While the military achievements of the surge have been impressive, political progress has not matched it. Sceptics have made much of how the success in Anbar province is insignificant because it is Sunnis turning against the extremism of other Sunnis, alQa'eda in Iraq, and so will do little to heal the country's fundamental fault-line which is between Sunni and Shiites. But this ignores the fact that al-Qa'eda in Iraq are precisely the kind of Sunni supremacists of whom the Shiites live in understandable fear after their decades of oppression under Saddam. The declining influence of al-Qa'eda in Iraq is a necessary, if not sufficient, condition for reconciliation.

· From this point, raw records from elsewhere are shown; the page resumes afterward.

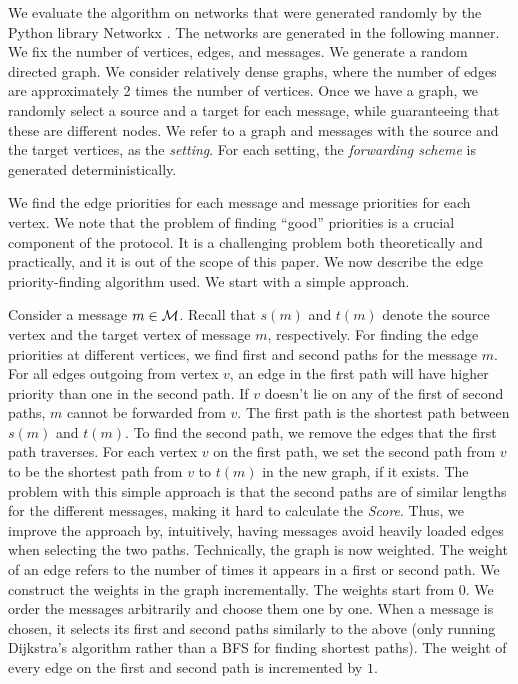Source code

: \documentclass{sig-alternate-05-2015}[9pt]
\newcommand{\M}{{\cal M}}
\theoremstyle{definition}
\begin{document}
		We evaluate the algorithm on networks that were generated randomly by the Python library Networkx
		 \cite{HSS08}.
		The networks are generated in the following manner.
		We fix the number of vertices, edges, and messages.
		We generate a random directed graph.
		We consider relatively dense graphs, where the number of edges are approximately 2 times the number of vertices.
		Once we have a graph, we randomly select a source and a target for each message,
		while guaranteeing that these are different nodes.
		We refer to a graph and messages with the source and the target vertices, 
		as the {\em setting}.
		For each setting, the {\em forwarding scheme} is generated deterministically.

		We find the edge priorities for each message and message priorities for each vertex. We note that the problem of finding ``good'' priorities is a crucial component of the protocol. It is a challenging problem both theoretically and practically, and it is out of the scope of this paper. We now describe the edge priority-finding algorithm used. We start with a simple approach.

		Consider a message $m \in \M$. Recall that $s(m)$ and $t(m)$ denote the source vertex
		and the target vertex of message $m$, respectively. For finding the edge priorities at different vertices, we find first and second paths for the message $m$. For all edges outgoing from vertex $v$, an edge in the first path will have higher priority than one in the second path. If $v$ doesn't lie on any of the first of second paths, $m$ cannot be forwarded from $v$.
		The first path is the shortest path between $s(m)$ and $t(m)$.
		To find the second path, we remove the edges that the first path traverses.
		For each vertex $v$ on the first path,
		we set the second path from $v$ to be the shortest path from $v$ to $t(m)$ in the new graph, if it exists. 
		The problem with this simple approach is that the second paths are of similar lengths for the different messages, making it hard to calculate the {\em Score}. Thus, we improve the approach by, intuitively, having messages avoid heavily loaded edges when selecting the two paths. Technically, the graph is now weighted. The weight of an edge refers to the number of times it appears in a first or second path. We construct the weights in the graph incrementally. The weights start from $0$. We order the messages arbitrarily and choose them one by one. When a message is chosen, it selects its first and second paths similarly to the above (only running Dijkstra's algorithm rather than a BFS for finding shortest paths). The weight of every edge on the first and second path is incremented by $1$.
\end{document}
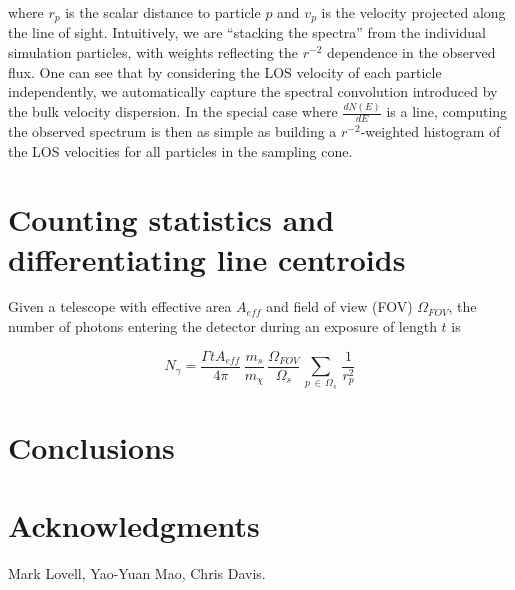 \documentclass[aps,prl,10pt,twocolumn,superscriptaddress,showpacs]{revtex4-1}
\begin{document}
where $r_p$ is the scalar distance to particle $p$ and $v_p$ is the velocity projected along the
line of sight. Intuitively, we are ``stacking the spectra'' from the individual simulation
particles, with weights reflecting the $r^{-2}$ dependence in the observed flux. One can see that by
considering the LOS velocity of each particle independently, we automatically capture the spectral
convolution introduced by the bulk velocity dispersion. In the special case where
$\frac{dN(E)}{dE}$ is a line, computing the observed spectrum is then as simple as
building a $r^{-2}$-weighted histogram of the LOS velocities for all particles in the sampling cone.


\section{Counting statistics and differentiating line centroids}

Given a telescope with effective area $A_{eff}$ and field of view (FOV) $\Omega_{FOV}$, the number
of photons entering the detector during an exposure of length $t$ is

\begin{equation} 
	N_\gamma = \frac{\Gamma t A_{eff}}{4\pi}
	\, \frac{m_s}{m_\chi} \, \frac{\Omega_{FOV}}{\Omega_s} \, \sum_{p \, \in \, \Omega_s} \, \frac{1}{r_p^{2}} 
\end{equation}






\section{Conclusions}
\label{sec:conclusions}

 
\vspace{-0.5 cm}
	

\section*{Acknowledgments} 

Mark Lovell, Yao-Yuan Mao, Chris Davis.


\newcommand{\mnras}[0]{M.N.R.A.S.}

	
\end{document}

The lack of political progress is also indicative of the fact that after years of violence, the security benefits that the surge is delivering will not change mindsets in Iraq overnight. Indeed, a recent poll of Iraqis that showed that a majority perceived the surge to have had no impact or a negative one illustrates just how long it could take to create the political environment in which real progress could be made.
Those who contend that the surge is not making progress at a sufficient pace need to consider whether there is an alternative that would yield better results. A gradual drawdown would condemn the Coalition to the same situation that it was in last year: unable to make a real impact on the ground but still a target. A rapid withdrawal would have disastrous consequences on both humanitarian and strategic levels. It would unleash a level of slaughter that would dwarf what we have seen in Iraq to date. Such violence would pull Iraq's neighbours into the conflict, with the Iranians seeking to support their Shiite allies and the House of Saud keen to bolster its domestic legitimacy by protecting fellow Sunnis.
A rapid withdrawal would also be viewed as a defeat for the United States. Al-Qa'eda in Iraq and the Iranian backed Shiite death squads would both relish being able to claim that they had defeated America. The extremists on both sides of Islam's confessional divide would be emboldened, while liberals and quietists would be more impotent than ever — and the West in far greater danger than before. Success in Iraq will not be easy, but victory in the struggle against Islamism will not be possible without it.
Anyone who says that the British pull-back from Basra proves that disaster need not follow any retreat are jumping to conclusions even faster than those who said that the celebration that followed the fall of Saddam proved that the Iraq project was an instant success. The way that Petraeus and Crocker both initially danced away from questions about the situation in the South spoke volumes about the state of affairs there.
The surge has bought time for the administrations in both Washington and Baghdad. It is time that the leadership in neither capital can afford to squander.